Lover boy originel, Tawsen nous délivre hit sur hit depuis 2018. Après une longue impasse de deux ans sans pouvoir sortir de musique solo, il revient plus déterminé et fort que jamais. En juillet il nous propose Ne3ne3 Radio, un EP de cinq titres et poursuit depuis avec un rythme soutenu de minimum un single par mois. Sa ténacité se ressent et on ne peut qu’en être contents, car oui, il nous avait manqué. Aujourd’hui, il savoure sa liberté, souhaite se concentrer pleinement sur sa musique et a hâte de retrouver son public ce samedi 26 octobre pour une date unique à La Cigale où il interprétera pour la première fois son dernier single “Ma beauté”.

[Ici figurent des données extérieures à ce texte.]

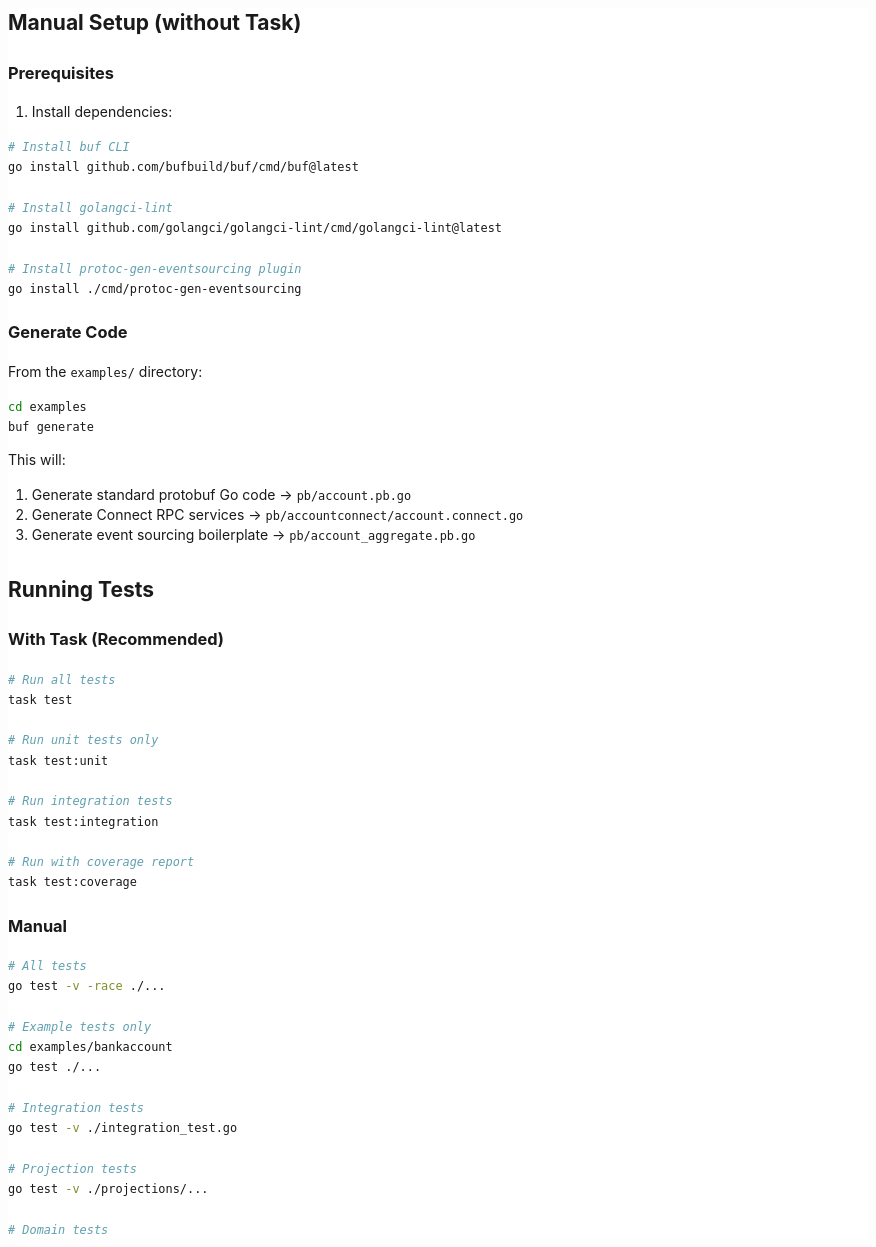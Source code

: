 ## Manual Setup (without Task)

### Prerequisites

1. Install dependencies:
```bash
# Install buf CLI
go install github.com/bufbuild/buf/cmd/buf@latest

# Install golangci-lint
go install github.com/golangci/golangci-lint/cmd/golangci-lint@latest

# Install protoc-gen-eventsourcing plugin
go install ./cmd/protoc-gen-eventsourcing
```

### Generate Code

From the `examples/` directory:

```bash
cd examples
buf generate
```

This will:
1. Generate standard protobuf Go code → `pb/account.pb.go`
2. Generate Connect RPC services → `pb/accountconnect/account.connect.go`
3. Generate event sourcing boilerplate → `pb/account_aggregate.pb.go`

## Running Tests

### With Task (Recommended)

```bash
# Run all tests
task test

# Run unit tests only
task test:unit

# Run integration tests
task test:integration

# Run with coverage report
task test:coverage
```

### Manual

```bash
# All tests
go test -v -race ./...

# Example tests only
cd examples/bankaccount
go test ./...

# Integration tests
go test -v ./integration_test.go

# Projection tests
go test -v ./projections/...

# Domain tests
```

Ton dernier EP Ne3ne3 Radio est sorti en juillet. C’est le “premier” projet que tu sors depuis 2021, comment tu te sens ?
C’est un mélange de beaucoup de sentiments. Un sentiment de liberté : je peux redonner des formats plus réfléchis aux gens et non juste des singles ou des clips donc évidemment, très heureux d’être de retour. En même temps, il y’a de la fatigue parce qu’aujourd’hui, tout est indépendant. Je suis en distribution sèche donc pour la création, l’écriture du son, le placement, la distribution, la mise en playlists je suis là. C’est une nouvelle expérience que je fais. Dans mes précédents projets, il y’avait plus de personnes. Je faisais ma musique puis je disparaissais et on m’appelait pour me dire “on va faire une release, viens faire le beau gosse”.

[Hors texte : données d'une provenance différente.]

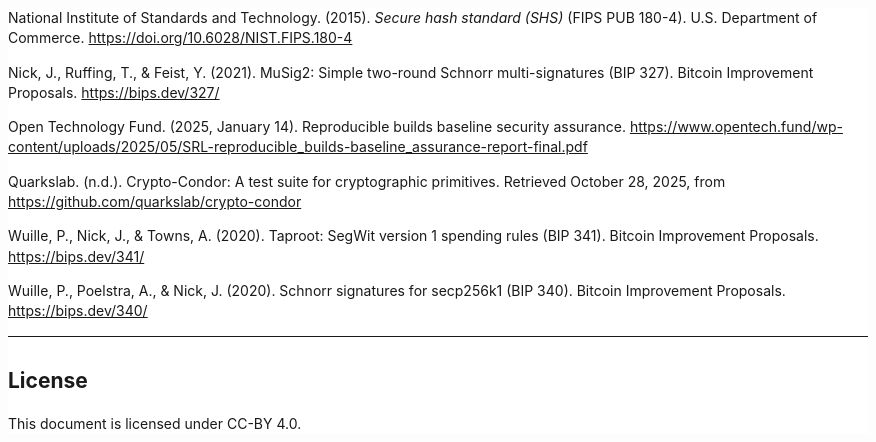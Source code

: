 National Institute of Standards and Technology. (2015). *Secure hash standard (SHS)* (FIPS PUB 180-4). U.S. Department of Commerce. https://doi.org/10.6028/NIST.FIPS.180-4

Nick, J., Ruffing, T., & Feist, Y. (2021). MuSig2: Simple two-round Schnorr multi-signatures (BIP 327). Bitcoin Improvement Proposals. https://bips.dev/327/

Open Technology Fund. (2025, January 14). Reproducible builds baseline security assurance. https://www.opentech.fund/wp-content/uploads/2025/05/SRL-reproducible_builds-baseline_assurance-report-final.pdf

Quarkslab. (n.d.). Crypto-Condor: A test suite for cryptographic primitives. Retrieved October 28, 2025, from https://github.com/quarkslab/crypto-condor

Wuille, P., Nick, J., & Towns, A. (2020). Taproot: SegWit version 1 spending rules (BIP 341). Bitcoin Improvement Proposals. https://bips.dev/341/

Wuille, P., Poelstra, A., & Nick, J. (2020). Schnorr signatures for secp256k1 (BIP 340). Bitcoin Improvement Proposals. https://bips.dev/340/

---

## License

This document is licensed under CC-BY 4.0.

Tu as créé ton propre label Such a Wonderful Time (SAWT) en 2023. Est-ce que c’était en réponse à la période où tu n’avais plus le droit de sortir de la musique, pour te protéger, ou c’est quelque chose que tu aurais voulu faire dans tous les cas ?

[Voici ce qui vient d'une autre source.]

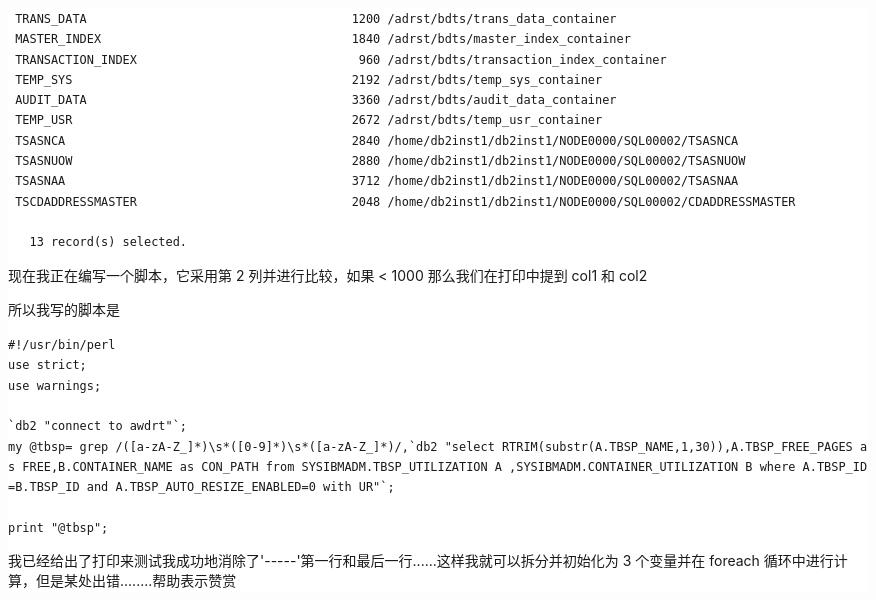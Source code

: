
 ```
 TRANS_DATA                                     1200 /adrst/bdts/trans_data_container                                                                                                                                                                     
 MASTER_INDEX                                   1840 /adrst/bdts/master_index_container                                                                                                                                                                   
 TRANSACTION_INDEX                               960 /adrst/bdts/transaction_index_container                                                                                                                                                              
 TEMP_SYS                                       2192 /adrst/bdts/temp_sys_container                                                                                                                                                                       
 AUDIT_DATA                                     3360 /adrst/bdts/audit_data_container                                                                                                                                                                     
 TEMP_USR                                       2672 /adrst/bdts/temp_usr_container                                                                                                                                                                       
 TSASNCA                                        2840 /home/db2inst1/db2inst1/NODE0000/SQL00002/TSASNCA                                                                                                                                                    
 TSASNUOW                                       2880 /home/db2inst1/db2inst1/NODE0000/SQL00002/TSASNUOW                                                                                                                                                   
 TSASNAA                                        3712 /home/db2inst1/db2inst1/NODE0000/SQL00002/TSASNAA                                                                                                                                                    
 TSCDADDRESSMASTER                              2048 /home/db2inst1/db2inst1/NODE0000/SQL00002/CDADDRESSMASTER                                                                                                                                            

   13 record(s) selected. 
```

现在我正在编写一个脚本，它采用第 2 列并进行比较，如果 < 1000 那么我们在打印中提到 col1 和 col2

所以我写的脚本是

```
#!/usr/bin/perl
use strict;
use warnings;

`db2 "connect to awdrt"`;
my @tbsp= grep /([a-zA-Z_]*)\s*([0-9]*)\s*([a-zA-Z_]*)/,`db2 "select RTRIM(substr(A.TBSP_NAME,1,30)),A.TBSP_FREE_PAGES as FREE,B.CONTAINER_NAME as CON_PATH from SYSIBMADM.TBSP_UTILIZATION A ,SYSIBMADM.CONTAINER_UTILIZATION B where A.TBSP_ID=B.TBSP_ID and A.TBSP_AUTO_RESIZE_ENABLED=0 with UR"`;

print "@tbsp"; 
```

我已经给出了打印来测试我成功地消除了'-----'第一行和最后一行......这样我就可以拆分并初始化为 3 个变量并在 foreach 循环中进行计算，但是某处出错........帮助表示赞赏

Ce n’est pas forcément une réponse à ce que j’ai vécu. J’ai commencé à faire de la musique très jeune, sans aucune expérience musicale et surtout sans aucune expérience du business. Mais très vite j’ai réalisé que c’était une “industrie” musicale.
Je regarde énormément d’interviews d’artistes et un point commun qui revient souvent est la découverte du côté business par les artistes. Chacun le découvre à un moment ou un autre de sa carrière. Cette idée me trottait donc dans le cerveau et est présente depuis mon troisième EP en 2020. Tu as forcément envie de mieux comprendre et maîtriser ton art. Les circonstances ont fait que c’est devenu plus sérieux et nécessaire. Mais l’envie derrière, d’indépendance, était déjà présente.
C’est une envie qui est de plus en plus courante chez les jeunes et nouveaux artistes qui souhaitent se responsabiliser plus tôt.
Aujourd’hui, malheureusement ou heureusement, ça, je ne sais pas mais grâce à Internet n’importe qui peut ouvrir un label. N’importe qui peut faire un album. Il y’a des médias qui vulgarisent un peu l’industrie, la rendent plus accessible et compréhensible. Il y’a aussi plein d’artistes qui voient les erreurs de leurs amis ou d’autres artistes et qui essayent de faire mieux. On va vers quelque chose de beaucoup plus maîtrisé, beaucoup plus “business” et pour moi c’est tant mieux. C’est mon moment pour être en mode sérieux.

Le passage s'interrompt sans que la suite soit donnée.